• [TASK BRIEF] Will you transcribe the entries that follow, exactly and in full?

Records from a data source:

▼

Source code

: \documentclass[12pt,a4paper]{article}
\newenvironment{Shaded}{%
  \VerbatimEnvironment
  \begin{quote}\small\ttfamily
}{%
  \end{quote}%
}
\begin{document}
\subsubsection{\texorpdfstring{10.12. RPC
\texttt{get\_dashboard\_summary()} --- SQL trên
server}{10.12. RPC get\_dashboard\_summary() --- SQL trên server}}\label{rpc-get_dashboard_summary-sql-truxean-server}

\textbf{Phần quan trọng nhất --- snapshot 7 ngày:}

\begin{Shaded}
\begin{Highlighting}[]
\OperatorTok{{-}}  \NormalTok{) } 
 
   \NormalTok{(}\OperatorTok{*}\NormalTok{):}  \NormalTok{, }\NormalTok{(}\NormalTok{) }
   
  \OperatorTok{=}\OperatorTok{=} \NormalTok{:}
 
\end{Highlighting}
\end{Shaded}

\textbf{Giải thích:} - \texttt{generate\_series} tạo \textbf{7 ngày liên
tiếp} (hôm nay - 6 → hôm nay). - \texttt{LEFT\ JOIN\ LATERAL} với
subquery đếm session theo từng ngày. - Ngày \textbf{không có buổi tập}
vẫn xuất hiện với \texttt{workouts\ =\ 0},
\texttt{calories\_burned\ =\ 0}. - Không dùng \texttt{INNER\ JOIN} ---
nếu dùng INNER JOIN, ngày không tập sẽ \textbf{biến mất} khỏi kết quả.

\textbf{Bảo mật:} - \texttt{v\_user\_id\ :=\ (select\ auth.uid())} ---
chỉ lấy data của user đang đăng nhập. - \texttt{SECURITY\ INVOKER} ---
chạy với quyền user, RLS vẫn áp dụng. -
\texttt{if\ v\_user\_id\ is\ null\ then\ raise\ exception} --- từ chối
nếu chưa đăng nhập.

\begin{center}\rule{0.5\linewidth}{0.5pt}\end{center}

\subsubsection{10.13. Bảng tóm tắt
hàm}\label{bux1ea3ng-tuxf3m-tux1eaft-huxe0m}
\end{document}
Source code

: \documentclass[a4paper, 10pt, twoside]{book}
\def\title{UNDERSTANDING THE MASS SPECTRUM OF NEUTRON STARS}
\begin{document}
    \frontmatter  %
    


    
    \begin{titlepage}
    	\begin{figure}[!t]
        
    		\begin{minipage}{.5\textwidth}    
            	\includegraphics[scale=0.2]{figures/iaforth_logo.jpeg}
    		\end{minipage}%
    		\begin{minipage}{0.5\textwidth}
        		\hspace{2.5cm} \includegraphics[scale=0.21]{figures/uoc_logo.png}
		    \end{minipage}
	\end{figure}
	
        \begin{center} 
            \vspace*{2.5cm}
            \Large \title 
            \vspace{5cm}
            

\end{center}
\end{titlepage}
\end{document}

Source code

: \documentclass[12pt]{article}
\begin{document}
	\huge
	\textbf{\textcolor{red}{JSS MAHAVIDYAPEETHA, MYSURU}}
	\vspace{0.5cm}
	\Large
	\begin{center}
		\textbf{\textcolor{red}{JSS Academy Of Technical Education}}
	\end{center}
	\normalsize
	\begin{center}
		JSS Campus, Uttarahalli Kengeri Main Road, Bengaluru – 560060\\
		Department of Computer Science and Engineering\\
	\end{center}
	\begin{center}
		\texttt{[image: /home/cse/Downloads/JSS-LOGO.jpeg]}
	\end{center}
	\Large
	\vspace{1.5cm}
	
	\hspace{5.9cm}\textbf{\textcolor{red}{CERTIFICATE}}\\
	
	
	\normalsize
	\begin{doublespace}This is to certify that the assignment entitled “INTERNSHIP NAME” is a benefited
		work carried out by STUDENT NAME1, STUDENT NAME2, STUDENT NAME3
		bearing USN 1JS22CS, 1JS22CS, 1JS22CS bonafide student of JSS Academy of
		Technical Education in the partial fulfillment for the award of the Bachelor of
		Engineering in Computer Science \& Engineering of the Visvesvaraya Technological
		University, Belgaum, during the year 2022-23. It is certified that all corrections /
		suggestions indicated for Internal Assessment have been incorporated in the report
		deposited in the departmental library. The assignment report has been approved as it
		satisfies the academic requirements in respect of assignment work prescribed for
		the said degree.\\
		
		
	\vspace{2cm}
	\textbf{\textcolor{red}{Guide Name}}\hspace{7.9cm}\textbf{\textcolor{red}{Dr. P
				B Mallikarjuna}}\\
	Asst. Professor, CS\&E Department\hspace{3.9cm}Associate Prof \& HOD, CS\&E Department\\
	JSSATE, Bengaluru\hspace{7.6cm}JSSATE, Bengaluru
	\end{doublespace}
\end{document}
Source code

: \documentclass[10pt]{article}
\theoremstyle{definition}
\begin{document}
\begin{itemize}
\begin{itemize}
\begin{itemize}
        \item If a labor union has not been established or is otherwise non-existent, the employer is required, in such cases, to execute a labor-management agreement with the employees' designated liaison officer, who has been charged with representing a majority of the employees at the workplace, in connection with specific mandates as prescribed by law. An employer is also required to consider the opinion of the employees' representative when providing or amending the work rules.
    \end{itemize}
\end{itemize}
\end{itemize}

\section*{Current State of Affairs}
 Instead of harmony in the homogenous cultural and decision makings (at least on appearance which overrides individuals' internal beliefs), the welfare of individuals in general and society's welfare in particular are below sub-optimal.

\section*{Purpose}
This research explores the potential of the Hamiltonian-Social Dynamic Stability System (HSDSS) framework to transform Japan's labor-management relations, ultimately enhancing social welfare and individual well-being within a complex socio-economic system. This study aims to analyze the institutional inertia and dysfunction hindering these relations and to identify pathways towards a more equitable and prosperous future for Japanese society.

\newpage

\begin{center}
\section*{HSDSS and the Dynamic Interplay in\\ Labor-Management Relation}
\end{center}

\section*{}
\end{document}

▲

• [ANSWER TO THE EXERCISE]
Source code

: \documentclass[12pt,a4paper]{article}
\newenvironment{Shaded}{%
  \VerbatimEnvironment
  \begin{quote}\small\ttfamily
}{%
  \end{quote}%
}
\begin{document}
\subsubsection{\texorpdfstring{10.12. RPC
\texttt{get\_dashboard\_summary()} --- SQL trên
server}{10.12. RPC get\_dashboard\_summary() --- SQL trên server}}\label{rpc-get_dashboard_summary-sql-truxean-server}

\textbf{Phần quan trọng nhất --- snapshot 7 ngày:}

\begin{Shaded}
\begin{Highlighting}[]
\OperatorTok{{-}}  \NormalTok{) } 
 
   \NormalTok{(}\OperatorTok{*}\NormalTok{):}  \NormalTok{, }\NormalTok{(}\NormalTok{) }
   
  \OperatorTok{=}\OperatorTok{=} \NormalTok{:}
 
\end{Highlighting}
\end{Shaded}

\textbf{Giải thích:} - \texttt{generate\_series} tạo \textbf{7 ngày liên
tiếp} (hôm nay - 6 → hôm nay). - \texttt{LEFT\ JOIN\ LATERAL} với
subquery đếm session theo từng ngày. - Ngày \textbf{không có buổi tập}
vẫn xuất hiện với \texttt{workouts\ =\ 0},
\texttt{calories\_burned\ =\ 0}. - Không dùng \texttt{INNER\ JOIN} ---
nếu dùng INNER JOIN, ngày không tập sẽ \textbf{biến mất} khỏi kết quả.

\textbf{Bảo mật:} - \texttt{v\_user\_id\ :=\ (select\ auth.uid())} ---
chỉ lấy data của user đang đăng nhập. - \texttt{SECURITY\ INVOKER} ---
chạy với quyền user, RLS vẫn áp dụng. -
\texttt{if\ v\_user\_id\ is\ null\ then\ raise\ exception} --- từ chối
nếu chưa đăng nhập.

\begin{center}\rule{0.5\linewidth}{0.5pt}\end{center}

\subsubsection{10.13. Bảng tóm tắt
hàm}\label{bux1ea3ng-tuxf3m-tux1eaft-huxe0m}
\end{document}
Source code

: \documentclass[a4paper, 10pt, twoside]{book}
\def\title{UNDERSTANDING THE MASS SPECTRUM OF NEUTRON STARS}
\begin{document}
    \frontmatter  %
    


    
    \begin{titlepage}
    	\begin{figure}[!t]
        
    		\begin{minipage}{.5\textwidth}    
            	\includegraphics[scale=0.2]{figures/iaforth_logo.jpeg}
    		\end{minipage}%
    		\begin{minipage}{0.5\textwidth}
        		\hspace{2.5cm} \includegraphics[scale=0.21]{figures/uoc_logo.png}
		    \end{minipage}
	\end{figure}
	
        \begin{center} 
            \vspace*{2.5cm}
            \Large \title 
            \vspace{5cm}
            

\end{center}
\end{titlepage}
\end{document}

Source code

: \documentclass[12pt]{article}
\begin{document}
	\huge
	\textbf{\textcolor{red}{JSS MAHAVIDYAPEETHA, MYSURU}}
	\vspace{0.5cm}
	\Large
	\begin{center}
		\textbf{\textcolor{red}{JSS Academy Of Technical Education}}
	\end{center}
	\normalsize
	\begin{center}
		JSS Campus, Uttarahalli Kengeri Main Road, Bengaluru – 560060\\
		Department of Computer Science and Engineering\\
	\end{center}
	\begin{center}
		\texttt{[image: /home/cse/Downloads/JSS-LOGO.jpeg]}
	\end{center}
	\Large
	\vspace{1.5cm}
	
	\hspace{5.9cm}\textbf{\textcolor{red}{CERTIFICATE}}\\
	
	
	\normalsize
	\begin{doublespace}This is to certify that the assignment entitled “INTERNSHIP NAME” is a benefited
		work carried out by STUDENT NAME1, STUDENT NAME2, STUDENT NAME3
		bearing USN 1JS22CS, 1JS22CS, 1JS22CS bonafide student of JSS Academy of
		Technical Education in the partial fulfillment for the award of the Bachelor of
		Engineering in Computer Science \& Engineering of the Visvesvaraya Technological
		University, Belgaum, during the year 2022-23. It is certified that all corrections /
		suggestions indicated for Internal Assessment have been incorporated in the report
		deposited in the departmental library. The assignment report has been approved as it
		satisfies the academic requirements in respect of assignment work prescribed for
		the said degree.\\
		
		
	\vspace{2cm}
	\textbf{\textcolor{red}{Guide Name}}\hspace{7.9cm}\textbf{\textcolor{red}{Dr. P
				B Mallikarjuna}}\\
	Asst. Professor, CS\&E Department\hspace{3.9cm}Associate Prof \& HOD, CS\&E Department\\
	JSSATE, Bengaluru\hspace{7.6cm}JSSATE, Bengaluru
	\end{doublespace}
\end{document}
Source code

: \documentclass[10pt]{article}
\theoremstyle{definition}
\begin{document}
\begin{itemize}
\begin{itemize}
\begin{itemize}
        \item If a labor union has not been established or is otherwise non-existent, the employer is required, in such cases, to execute a labor-management agreement with the employees' designated liaison officer, who has been charged with representing a majority of the employees at the workplace, in connection with specific mandates as prescribed by law. An employer is also required to consider the opinion of the employees' representative when providing or amending the work rules.
    \end{itemize}
\end{itemize}
\end{itemize}

\section*{Current State of Affairs}
 Instead of harmony in the homogenous cultural and decision makings (at least on appearance which overrides individuals' internal beliefs), the welfare of individuals in general and society's welfare in particular are below sub-optimal.

\section*{Purpose}
This research explores the potential of the Hamiltonian-Social Dynamic Stability System (HSDSS) framework to transform Japan's labor-management relations, ultimately enhancing social welfare and individual well-being within a complex socio-economic system. This study aims to analyze the institutional inertia and dysfunction hindering these relations and to identify pathways towards a more equitable and prosperous future for Japanese society.

\newpage

\begin{center}
\section*{HSDSS and the Dynamic Interplay in\\ Labor-Management Relation}
\end{center}

\section*{}
\end{document}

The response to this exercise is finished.